The first and obvious one is to remove any restrictions based on current drug use. That’s absolutely fundamental. There has been progress in the U.S., but it’s a pity that progress isn’t reflected on the federal level. It’s a predominantly state-based responsibility and there’s still many states that are dragging behind. Second, testing and treatment must be at a minimal cost or at no cost. Third, establish models of care that meet patient needs. As I mentioned earlier, good public health infrastructure can bring treatment directly to the people who need it. Embed treatment into drug treatment services, harm reduction services, and community clinics that are much more accessible and familiar to people who inject drugs. Within that context, train drug treatment professionals to treat Hepatitis C and vice versa. There are a lot of things that need to be done in the U.S. and some things are moving in the right direction, but still somewhat slowly.
Q: The commentary emphasized the need to bring Hepatitis C treatment to “community settings where patients already access other services.” What are some effective examples of integrating Hepatitis C care into existing services in Australia that the U.S. can learn from?
We haven’t gotten everything right in Australia, but there’s no doubt that we have very good Hepatitis C treatment embedded in our drug treatment services. We also have comprehensive Hepatitis C treatment access in the prison system. It’s appalling that in most prisons in the U.S., there’s still limited or no access to Hepatitis C treatment. In Australia, we’re now also looking at innovative strategies to deliver Hepatitis C treatment at needle exchanges.
For example, we do all HIV and Hepatitis B and C screening through a finger prick. This includes using a novel point-of-care technology for Hepatitis C RNA testing, in which the results come out in an hour and we can start the treatment the same day. The immediate screening and treatment are innovative strategies required to enhance overall treatment, use, and accessibility. The simpler you can make screening for people, particularly people who inject drugs, the better.
Q: In addition to scaling Hepatitis C treatment, why is it important to also address substance use disorder and the opioid epidemic in the U.S. through co-location of these services?
There’s a big risk of co-morbidity and co-mortality with Hepatitis C and substance use disorder. It’s about improving the lives of people that inject drugs and reducing the dangers they face. It doesn’t mean everyone needs drug treatment, but we need to make it accessible.
Treatment must be tailored to the patient. For instance, there are a lot of encouraging developments around depot buprenorphine. Depot buprenorphine is the long-acting version of the existing buprenorphine that is used to treat opioid disorder. It is a monthly injection rather than the daily or frequent care that current treatments require. Developing flexible strategies around treatments is important to provide holistic care of counseling and services to support and improve the Hepatitis C treatment for people who inject drugs.
Q: Given your expertise across research, clinical care, and policy, what steps can the U.S. take to raise awareness to overcome these structural and social barriers to treat people who inject drugs for Hepatitis C?

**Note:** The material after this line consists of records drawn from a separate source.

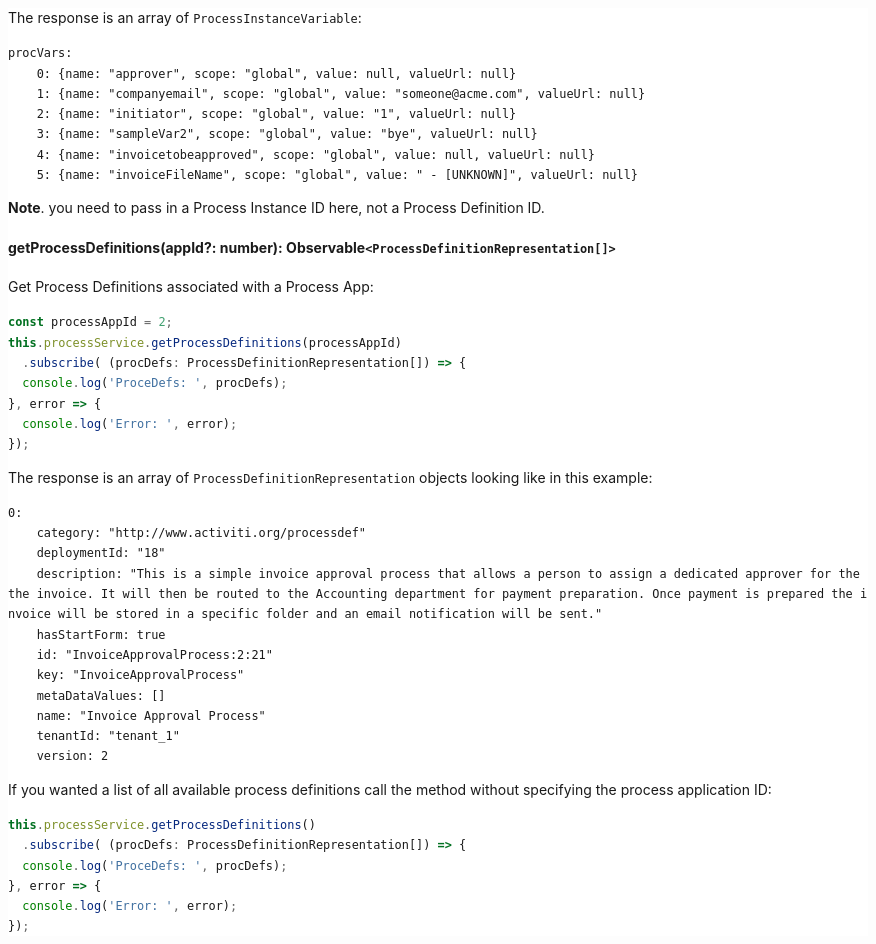 The response is an array of `ProcessInstanceVariable`:

```
procVars:  
    0: {name: "approver", scope: "global", value: null, valueUrl: null}
    1: {name: "companyemail", scope: "global", value: "someone@acme.com", valueUrl: null}
    2: {name: "initiator", scope: "global", value: "1", valueUrl: null}
    3: {name: "sampleVar2", scope: "global", value: "bye", valueUrl: null}
    4: {name: "invoicetobeapproved", scope: "global", value: null, valueUrl: null}
    5: {name: "invoiceFileName", scope: "global", value: " - [UNKNOWN]", valueUrl: null}
```
 
**Note**. you need to pass in a Process Instance ID here, not a Process Definition ID.

 
#### getProcessDefinitions(appId?: number): Observable`<ProcessDefinitionRepresentation[]>`
Get Process Definitions associated with a Process App:

```ts
const processAppId = 2;
this.processService.getProcessDefinitions(processAppId)
  .subscribe( (procDefs: ProcessDefinitionRepresentation[]) => {
  console.log('ProceDefs: ', procDefs);
}, error => {
  console.log('Error: ', error);
});
```

The response is an array of `ProcessDefinitionRepresentation` objects looking like in this example:

```
0:
    category: "http://www.activiti.org/processdef"
    deploymentId: "18"
    description: "This is a simple invoice approval process that allows a person to assign a dedicated approver for the the invoice. It will then be routed to the Accounting department for payment preparation. Once payment is prepared the invoice will be stored in a specific folder and an email notification will be sent."
    hasStartForm: true
    id: "InvoiceApprovalProcess:2:21"
    key: "InvoiceApprovalProcess"
    metaDataValues: []
    name: "Invoice Approval Process"
    tenantId: "tenant_1"
    version: 2
```

If you wanted a list of all available process definitions call the method without specifying the
process application ID:

```ts
this.processService.getProcessDefinitions()
  .subscribe( (procDefs: ProcessDefinitionRepresentation[]) => {
  console.log('ProceDefs: ', procDefs);
}, error => {
  console.log('Error: ', error);
});
```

People who inject drugs have been victimized, discriminated against, and stigmatized for so long. It’s become such a political issue. I despair sometimes when I look to the U.S. and the way that it approaches its public health challenges. But there is hope in the people actively working to solve these issues. Dr. Stacey Trooskin, my co-author, is a classic example of an amazing leader in the area who brings absolute humanity to her work with the most marginalized people in society.
Stories of people like her are important to underscore the crucial aspects of providing care to highly marginalized individuals. There are a lot of people really committed to this work in treating Hepatitis C for the most and disproportionately affected populations, and we should continue to highlight their amazing efforts.